Huddersfield Town's 1974–75 campaign saw Town relegated to the 4th Division for the first time in the club's history. Following Ian Greaves' resignation at the end of the previous season, Bobby Collins took charge at Leeds Road, but couldn't stop Town's alarming slide to Division 4. Town finished bottom of the table, 6 points from safety and 5 points from 2nd bottom team Watford.

Squad at the start of the season

Review
Following Ian Greaves' resignation at the end of the previous season, Town hired ex-Leeds United player and Scotland international Bobby Collins in his first managerial post. Following mid-table mediocrity the previous season, Town were hoping for a good start to mount a serious promotion challenge. But the start of the season saw Town lose 6 of their opening 8 league games. They then went on a 6-match unbeaten run, but that would be as good as it got for Town for the rest of the season. Even the 17 goals of Alan Gowling, the top scorer from the previous 2 seasons couldn't help Town's alarming slide.

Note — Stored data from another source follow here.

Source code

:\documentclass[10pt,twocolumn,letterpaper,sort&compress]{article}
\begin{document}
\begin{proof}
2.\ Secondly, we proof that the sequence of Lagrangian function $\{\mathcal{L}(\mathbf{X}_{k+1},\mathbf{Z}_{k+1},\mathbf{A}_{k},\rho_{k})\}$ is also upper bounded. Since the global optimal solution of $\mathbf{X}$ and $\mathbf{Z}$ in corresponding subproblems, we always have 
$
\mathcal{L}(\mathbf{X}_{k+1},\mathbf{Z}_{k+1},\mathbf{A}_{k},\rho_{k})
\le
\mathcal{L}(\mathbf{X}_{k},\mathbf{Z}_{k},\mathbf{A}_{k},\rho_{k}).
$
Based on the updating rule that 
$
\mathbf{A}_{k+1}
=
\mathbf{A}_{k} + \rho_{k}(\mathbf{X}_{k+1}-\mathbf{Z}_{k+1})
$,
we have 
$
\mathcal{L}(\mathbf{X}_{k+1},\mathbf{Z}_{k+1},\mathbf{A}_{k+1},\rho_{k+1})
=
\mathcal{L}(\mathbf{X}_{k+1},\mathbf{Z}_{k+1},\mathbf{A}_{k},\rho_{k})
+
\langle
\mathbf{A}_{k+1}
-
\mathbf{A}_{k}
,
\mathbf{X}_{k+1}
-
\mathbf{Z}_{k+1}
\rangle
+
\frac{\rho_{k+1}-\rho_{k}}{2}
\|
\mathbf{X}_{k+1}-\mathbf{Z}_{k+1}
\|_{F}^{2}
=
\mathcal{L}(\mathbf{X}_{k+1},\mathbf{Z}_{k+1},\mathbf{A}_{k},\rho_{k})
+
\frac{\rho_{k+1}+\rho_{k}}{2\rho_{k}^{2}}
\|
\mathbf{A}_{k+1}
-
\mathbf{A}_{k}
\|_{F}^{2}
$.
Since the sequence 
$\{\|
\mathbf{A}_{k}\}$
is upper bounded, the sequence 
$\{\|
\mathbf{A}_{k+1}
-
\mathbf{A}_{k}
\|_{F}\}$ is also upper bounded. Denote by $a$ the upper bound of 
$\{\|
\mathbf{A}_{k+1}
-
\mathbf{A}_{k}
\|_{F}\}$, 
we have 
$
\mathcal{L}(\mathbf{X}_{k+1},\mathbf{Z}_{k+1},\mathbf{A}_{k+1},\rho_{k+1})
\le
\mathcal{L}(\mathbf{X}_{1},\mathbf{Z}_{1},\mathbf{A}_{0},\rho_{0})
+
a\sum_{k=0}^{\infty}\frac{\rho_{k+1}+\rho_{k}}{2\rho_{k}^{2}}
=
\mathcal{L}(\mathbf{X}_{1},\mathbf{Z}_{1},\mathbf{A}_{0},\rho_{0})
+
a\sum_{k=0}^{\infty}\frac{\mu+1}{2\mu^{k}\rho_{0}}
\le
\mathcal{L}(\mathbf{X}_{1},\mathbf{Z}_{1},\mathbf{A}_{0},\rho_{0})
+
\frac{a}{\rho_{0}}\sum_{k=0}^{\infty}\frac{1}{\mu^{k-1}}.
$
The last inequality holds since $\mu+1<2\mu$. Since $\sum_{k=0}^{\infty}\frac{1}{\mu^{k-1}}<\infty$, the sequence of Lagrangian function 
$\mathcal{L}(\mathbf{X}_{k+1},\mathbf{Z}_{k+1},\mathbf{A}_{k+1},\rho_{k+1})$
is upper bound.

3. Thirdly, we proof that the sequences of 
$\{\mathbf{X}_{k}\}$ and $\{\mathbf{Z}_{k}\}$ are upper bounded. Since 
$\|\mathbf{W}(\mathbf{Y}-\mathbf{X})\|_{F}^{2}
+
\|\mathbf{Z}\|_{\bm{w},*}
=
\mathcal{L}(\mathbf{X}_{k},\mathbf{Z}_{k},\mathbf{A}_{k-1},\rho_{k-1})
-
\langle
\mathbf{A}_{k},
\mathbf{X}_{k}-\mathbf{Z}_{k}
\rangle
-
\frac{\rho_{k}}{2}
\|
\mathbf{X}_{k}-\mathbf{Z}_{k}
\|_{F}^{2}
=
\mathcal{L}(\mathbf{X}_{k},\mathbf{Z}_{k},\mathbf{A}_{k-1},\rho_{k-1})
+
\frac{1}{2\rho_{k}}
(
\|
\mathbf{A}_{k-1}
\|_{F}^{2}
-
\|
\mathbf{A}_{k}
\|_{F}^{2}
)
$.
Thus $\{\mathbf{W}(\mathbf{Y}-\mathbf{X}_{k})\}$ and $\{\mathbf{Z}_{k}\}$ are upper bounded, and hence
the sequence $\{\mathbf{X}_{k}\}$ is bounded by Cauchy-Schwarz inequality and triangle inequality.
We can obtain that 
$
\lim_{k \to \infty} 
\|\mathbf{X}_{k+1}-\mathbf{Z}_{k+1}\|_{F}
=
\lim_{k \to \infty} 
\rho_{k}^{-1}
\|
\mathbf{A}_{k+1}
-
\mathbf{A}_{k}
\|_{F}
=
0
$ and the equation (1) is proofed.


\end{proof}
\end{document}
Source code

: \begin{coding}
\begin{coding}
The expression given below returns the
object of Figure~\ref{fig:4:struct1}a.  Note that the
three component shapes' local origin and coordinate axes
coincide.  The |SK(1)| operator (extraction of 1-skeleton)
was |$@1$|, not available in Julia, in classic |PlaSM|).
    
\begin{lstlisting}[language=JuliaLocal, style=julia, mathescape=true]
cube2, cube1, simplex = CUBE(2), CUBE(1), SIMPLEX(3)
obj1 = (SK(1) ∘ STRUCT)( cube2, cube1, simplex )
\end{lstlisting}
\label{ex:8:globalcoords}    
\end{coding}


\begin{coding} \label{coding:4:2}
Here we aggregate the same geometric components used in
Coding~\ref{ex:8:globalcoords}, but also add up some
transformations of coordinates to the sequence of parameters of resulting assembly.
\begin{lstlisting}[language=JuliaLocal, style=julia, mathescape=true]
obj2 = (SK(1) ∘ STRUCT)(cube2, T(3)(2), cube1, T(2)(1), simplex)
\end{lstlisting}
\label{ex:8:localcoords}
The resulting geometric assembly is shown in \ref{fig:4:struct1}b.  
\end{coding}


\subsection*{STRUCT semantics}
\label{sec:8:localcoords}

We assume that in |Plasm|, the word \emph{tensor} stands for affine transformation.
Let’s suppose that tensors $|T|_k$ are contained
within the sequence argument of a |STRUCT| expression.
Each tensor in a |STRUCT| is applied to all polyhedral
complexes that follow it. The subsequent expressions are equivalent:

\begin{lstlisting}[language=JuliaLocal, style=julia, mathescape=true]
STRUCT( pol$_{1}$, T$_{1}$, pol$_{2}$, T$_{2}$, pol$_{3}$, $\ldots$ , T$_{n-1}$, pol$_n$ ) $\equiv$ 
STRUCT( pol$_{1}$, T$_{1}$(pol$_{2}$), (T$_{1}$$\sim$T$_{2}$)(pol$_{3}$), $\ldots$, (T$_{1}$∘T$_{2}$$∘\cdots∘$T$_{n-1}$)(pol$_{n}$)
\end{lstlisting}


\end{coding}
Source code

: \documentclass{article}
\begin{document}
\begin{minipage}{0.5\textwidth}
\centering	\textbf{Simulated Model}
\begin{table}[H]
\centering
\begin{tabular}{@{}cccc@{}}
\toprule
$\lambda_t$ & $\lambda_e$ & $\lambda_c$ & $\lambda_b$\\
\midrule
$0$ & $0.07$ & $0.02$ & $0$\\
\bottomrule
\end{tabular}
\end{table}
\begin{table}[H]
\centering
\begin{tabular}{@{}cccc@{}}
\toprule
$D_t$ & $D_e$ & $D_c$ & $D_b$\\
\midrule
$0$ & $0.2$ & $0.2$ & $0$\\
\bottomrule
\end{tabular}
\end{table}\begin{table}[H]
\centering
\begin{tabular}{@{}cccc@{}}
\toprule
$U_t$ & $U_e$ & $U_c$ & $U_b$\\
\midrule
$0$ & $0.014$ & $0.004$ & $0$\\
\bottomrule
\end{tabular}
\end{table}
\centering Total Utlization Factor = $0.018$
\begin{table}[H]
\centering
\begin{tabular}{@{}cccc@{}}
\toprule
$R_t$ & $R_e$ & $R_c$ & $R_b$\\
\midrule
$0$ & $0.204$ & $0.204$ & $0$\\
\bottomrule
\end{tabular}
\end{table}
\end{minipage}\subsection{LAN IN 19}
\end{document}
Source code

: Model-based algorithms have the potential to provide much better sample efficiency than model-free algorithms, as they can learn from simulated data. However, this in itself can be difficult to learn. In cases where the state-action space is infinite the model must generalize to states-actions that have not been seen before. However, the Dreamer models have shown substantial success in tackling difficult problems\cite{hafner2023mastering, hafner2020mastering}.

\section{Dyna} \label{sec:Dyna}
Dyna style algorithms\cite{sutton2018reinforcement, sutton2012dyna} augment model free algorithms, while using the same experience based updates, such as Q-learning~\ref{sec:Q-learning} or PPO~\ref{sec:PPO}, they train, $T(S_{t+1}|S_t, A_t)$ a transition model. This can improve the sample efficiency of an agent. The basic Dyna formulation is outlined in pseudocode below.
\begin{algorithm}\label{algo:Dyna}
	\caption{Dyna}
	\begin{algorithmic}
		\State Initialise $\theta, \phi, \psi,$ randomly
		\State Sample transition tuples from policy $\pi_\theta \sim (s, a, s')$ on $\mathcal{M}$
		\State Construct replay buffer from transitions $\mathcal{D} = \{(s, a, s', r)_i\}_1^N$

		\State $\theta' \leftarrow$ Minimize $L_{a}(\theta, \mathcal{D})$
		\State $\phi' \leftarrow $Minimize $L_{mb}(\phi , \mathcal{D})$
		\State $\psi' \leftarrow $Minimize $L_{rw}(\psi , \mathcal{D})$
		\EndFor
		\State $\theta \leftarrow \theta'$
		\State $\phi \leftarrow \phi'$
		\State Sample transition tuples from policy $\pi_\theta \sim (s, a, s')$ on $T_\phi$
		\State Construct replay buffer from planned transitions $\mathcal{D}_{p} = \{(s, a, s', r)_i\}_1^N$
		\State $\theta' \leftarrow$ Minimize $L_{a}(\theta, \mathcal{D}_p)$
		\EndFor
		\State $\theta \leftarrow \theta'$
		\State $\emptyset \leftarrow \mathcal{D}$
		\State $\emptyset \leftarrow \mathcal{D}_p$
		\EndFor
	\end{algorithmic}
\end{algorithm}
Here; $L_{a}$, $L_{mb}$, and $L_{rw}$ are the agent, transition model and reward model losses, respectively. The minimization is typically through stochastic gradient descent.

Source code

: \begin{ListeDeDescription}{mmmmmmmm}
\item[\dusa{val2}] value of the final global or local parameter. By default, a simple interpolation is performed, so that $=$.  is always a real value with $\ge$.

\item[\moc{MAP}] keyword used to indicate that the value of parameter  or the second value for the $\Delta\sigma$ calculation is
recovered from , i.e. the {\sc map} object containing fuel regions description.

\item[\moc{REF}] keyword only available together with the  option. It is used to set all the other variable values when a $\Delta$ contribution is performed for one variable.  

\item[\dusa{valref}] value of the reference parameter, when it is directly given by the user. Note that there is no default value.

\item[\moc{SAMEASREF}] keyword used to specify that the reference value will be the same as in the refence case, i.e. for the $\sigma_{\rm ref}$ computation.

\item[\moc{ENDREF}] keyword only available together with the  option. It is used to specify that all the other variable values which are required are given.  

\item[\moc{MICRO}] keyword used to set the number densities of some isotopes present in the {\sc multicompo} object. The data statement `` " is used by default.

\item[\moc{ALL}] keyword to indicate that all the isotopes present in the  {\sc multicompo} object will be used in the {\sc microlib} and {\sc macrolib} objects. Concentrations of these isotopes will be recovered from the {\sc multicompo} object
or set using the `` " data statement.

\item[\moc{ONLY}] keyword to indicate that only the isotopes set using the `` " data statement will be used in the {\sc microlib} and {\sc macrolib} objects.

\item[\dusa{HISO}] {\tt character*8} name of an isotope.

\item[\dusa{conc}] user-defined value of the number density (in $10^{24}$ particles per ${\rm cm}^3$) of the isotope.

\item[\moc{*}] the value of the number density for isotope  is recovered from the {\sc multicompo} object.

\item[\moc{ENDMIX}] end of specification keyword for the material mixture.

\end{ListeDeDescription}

In January 1975, ex-manager Tom Johnston was brought in as General Manager to help his fellow countryman, but even he couldn't change Town's fortunes as the team only won 4 out of their 22 games in 1975. Therefore, Town got relegated to Division 4 for the first time in their history. They also became the first team to win the 1st Division and play in the bottom tier of the Football League. They finished 24th with only 32 points, 5 behind Watford and Tranmere Rovers. 33 different players were used during the season, a record that would stand until the 1996–97 season.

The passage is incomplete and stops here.